Records shown ▸
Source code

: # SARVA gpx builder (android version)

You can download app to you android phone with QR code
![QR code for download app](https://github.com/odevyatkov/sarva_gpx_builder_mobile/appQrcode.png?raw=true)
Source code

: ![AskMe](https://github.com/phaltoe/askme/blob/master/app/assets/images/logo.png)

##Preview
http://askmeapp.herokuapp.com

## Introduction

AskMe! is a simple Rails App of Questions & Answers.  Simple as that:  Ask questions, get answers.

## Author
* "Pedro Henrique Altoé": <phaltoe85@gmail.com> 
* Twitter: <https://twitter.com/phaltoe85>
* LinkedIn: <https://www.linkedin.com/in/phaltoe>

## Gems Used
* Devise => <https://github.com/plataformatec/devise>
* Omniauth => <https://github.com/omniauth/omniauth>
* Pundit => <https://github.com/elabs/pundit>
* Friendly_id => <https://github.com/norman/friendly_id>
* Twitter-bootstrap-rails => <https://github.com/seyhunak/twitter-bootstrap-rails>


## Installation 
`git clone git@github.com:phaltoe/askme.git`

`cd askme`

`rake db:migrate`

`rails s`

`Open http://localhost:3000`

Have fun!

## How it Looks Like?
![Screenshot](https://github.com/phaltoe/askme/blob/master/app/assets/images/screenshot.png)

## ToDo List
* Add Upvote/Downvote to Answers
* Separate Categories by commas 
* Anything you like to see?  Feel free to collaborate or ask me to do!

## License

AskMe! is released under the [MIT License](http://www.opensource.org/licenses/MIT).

Task goal ▸ Please copy out each line of the material that contains the string "twitter".

Written solution ▸
* Twitter: <https://twitter.com/phaltoe85>
* Twitter-bootstrap-rails => <https://github.com/seyhunak/twitter-bootstrap-rails>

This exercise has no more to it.